(Excerpts from a dataset)
== Segment start ==

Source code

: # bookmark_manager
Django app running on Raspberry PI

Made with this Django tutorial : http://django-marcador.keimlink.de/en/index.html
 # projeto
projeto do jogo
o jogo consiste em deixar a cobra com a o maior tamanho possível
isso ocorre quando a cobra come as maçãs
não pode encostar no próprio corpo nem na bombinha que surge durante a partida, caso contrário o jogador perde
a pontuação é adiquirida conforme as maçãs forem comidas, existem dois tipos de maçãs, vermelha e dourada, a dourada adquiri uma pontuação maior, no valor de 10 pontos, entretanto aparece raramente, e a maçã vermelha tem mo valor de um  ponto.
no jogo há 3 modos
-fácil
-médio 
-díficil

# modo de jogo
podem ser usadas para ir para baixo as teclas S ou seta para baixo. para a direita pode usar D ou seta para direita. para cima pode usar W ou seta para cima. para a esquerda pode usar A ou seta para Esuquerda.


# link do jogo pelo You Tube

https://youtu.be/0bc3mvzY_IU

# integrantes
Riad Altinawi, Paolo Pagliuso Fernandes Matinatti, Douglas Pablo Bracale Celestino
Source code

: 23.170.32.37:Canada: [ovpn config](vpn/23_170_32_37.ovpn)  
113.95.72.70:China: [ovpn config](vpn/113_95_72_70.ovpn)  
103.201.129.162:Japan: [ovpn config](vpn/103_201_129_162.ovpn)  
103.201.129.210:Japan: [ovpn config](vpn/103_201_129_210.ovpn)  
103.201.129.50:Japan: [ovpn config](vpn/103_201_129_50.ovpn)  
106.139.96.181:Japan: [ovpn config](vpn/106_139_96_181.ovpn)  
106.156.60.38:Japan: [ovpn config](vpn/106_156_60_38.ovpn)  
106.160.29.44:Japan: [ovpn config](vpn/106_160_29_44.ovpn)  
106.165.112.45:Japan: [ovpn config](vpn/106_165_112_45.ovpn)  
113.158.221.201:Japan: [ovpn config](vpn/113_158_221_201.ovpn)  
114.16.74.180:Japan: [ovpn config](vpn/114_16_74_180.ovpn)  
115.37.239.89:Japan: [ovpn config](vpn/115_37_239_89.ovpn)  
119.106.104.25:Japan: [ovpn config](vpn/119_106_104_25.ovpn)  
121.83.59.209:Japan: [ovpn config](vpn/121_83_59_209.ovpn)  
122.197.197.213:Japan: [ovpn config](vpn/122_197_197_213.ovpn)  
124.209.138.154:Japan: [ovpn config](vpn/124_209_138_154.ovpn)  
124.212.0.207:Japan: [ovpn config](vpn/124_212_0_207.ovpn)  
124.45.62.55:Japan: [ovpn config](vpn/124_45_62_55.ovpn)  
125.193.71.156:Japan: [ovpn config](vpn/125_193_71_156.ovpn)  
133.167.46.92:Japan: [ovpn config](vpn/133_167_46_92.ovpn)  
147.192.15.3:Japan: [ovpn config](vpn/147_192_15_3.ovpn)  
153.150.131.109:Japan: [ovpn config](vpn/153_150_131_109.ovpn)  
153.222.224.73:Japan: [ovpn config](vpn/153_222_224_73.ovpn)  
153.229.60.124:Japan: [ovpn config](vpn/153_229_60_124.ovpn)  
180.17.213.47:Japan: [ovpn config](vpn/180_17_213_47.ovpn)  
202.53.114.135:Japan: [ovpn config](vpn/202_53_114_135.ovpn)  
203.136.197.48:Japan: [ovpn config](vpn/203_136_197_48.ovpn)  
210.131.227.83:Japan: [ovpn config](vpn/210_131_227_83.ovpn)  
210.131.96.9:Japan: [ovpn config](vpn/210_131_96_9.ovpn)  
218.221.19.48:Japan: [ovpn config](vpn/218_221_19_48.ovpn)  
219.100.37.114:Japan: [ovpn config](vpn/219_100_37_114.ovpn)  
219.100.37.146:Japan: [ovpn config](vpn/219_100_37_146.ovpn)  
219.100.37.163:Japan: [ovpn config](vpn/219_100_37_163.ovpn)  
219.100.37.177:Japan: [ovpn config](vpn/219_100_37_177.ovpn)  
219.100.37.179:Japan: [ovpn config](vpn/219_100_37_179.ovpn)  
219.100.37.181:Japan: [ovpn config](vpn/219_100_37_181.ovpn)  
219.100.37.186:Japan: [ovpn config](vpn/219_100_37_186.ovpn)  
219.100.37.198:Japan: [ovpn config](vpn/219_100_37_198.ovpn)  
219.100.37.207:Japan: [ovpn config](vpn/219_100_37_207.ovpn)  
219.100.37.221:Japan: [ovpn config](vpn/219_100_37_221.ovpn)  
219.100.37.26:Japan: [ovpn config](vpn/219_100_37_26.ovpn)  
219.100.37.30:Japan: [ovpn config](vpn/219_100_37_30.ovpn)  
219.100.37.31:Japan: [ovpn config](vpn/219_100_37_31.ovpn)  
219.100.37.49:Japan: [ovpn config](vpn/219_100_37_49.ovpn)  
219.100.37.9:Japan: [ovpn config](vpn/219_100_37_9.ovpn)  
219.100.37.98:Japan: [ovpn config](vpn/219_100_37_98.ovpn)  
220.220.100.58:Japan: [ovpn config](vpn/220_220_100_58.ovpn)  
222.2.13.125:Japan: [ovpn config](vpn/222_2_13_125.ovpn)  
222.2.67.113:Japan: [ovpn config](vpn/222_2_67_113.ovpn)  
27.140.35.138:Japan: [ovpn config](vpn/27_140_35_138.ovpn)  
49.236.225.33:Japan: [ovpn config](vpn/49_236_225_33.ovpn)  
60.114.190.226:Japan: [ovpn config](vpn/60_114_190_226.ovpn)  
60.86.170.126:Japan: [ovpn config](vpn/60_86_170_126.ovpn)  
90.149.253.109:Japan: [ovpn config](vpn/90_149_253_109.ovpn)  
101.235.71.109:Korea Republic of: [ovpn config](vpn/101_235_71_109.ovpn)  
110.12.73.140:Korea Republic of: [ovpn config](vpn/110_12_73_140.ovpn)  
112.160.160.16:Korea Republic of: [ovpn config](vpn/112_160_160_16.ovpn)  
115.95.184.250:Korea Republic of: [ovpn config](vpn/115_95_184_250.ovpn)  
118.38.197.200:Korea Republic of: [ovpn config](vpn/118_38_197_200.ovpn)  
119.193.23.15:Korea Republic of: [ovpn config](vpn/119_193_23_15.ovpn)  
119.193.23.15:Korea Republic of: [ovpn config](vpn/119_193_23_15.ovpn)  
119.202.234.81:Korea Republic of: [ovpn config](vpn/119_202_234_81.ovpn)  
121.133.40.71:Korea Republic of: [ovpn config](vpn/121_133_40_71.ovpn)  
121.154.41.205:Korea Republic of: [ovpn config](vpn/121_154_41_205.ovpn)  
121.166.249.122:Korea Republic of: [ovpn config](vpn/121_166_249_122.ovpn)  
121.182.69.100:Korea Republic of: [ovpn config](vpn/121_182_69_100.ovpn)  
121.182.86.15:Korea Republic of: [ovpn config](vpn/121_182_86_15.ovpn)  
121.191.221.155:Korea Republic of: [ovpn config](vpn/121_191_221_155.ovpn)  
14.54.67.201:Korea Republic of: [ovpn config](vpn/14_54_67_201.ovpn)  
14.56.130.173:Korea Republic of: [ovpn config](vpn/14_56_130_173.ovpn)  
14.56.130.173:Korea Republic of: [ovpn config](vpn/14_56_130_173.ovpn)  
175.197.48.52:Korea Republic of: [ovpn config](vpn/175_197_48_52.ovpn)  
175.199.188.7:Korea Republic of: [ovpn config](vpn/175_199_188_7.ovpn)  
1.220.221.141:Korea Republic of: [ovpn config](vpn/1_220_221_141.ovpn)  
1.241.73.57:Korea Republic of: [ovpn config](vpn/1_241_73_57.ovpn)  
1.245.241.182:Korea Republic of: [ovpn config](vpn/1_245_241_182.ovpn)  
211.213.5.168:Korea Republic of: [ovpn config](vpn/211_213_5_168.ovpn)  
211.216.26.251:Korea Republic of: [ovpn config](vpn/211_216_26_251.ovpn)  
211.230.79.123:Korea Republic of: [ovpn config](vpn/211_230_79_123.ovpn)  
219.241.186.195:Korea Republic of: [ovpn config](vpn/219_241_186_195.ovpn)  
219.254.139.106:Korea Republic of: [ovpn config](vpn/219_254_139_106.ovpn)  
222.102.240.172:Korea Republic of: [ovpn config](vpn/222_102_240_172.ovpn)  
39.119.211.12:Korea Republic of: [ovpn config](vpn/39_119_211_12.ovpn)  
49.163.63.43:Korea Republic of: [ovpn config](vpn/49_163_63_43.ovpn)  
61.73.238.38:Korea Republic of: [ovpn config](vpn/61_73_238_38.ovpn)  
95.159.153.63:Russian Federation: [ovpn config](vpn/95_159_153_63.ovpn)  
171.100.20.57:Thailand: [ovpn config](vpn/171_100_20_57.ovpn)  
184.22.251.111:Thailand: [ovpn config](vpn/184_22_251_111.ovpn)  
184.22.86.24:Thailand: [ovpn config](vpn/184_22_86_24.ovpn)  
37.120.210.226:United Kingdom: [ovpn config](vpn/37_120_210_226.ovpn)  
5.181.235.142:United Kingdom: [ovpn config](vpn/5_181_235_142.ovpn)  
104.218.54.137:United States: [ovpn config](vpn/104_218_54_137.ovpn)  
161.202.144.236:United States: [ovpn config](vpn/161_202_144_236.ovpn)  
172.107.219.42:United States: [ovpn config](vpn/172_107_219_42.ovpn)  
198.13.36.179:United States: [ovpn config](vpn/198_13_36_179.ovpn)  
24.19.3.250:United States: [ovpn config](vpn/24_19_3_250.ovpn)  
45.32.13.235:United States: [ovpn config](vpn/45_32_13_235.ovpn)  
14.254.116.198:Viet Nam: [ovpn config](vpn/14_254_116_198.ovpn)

== Segment end ==

> _PROBLEM DETAILS_
The answer must consist solely of the lines from the first line of the data to the line holding "não pode encostar", each given again exactly.

> _TASK RESULT_
Source code

: # bookmark_manager
Django app running on Raspberry PI

Made with this Django tutorial : http://django-marcador.keimlink.de/en/index.html
 # projeto
projeto do jogo
o jogo consiste em deixar a cobra com a o maior tamanho possível
isso ocorre quando a cobra come as maçãs
não pode encostar no próprio corpo nem na bombinha que surge durante a partida, caso contrário o jogador perde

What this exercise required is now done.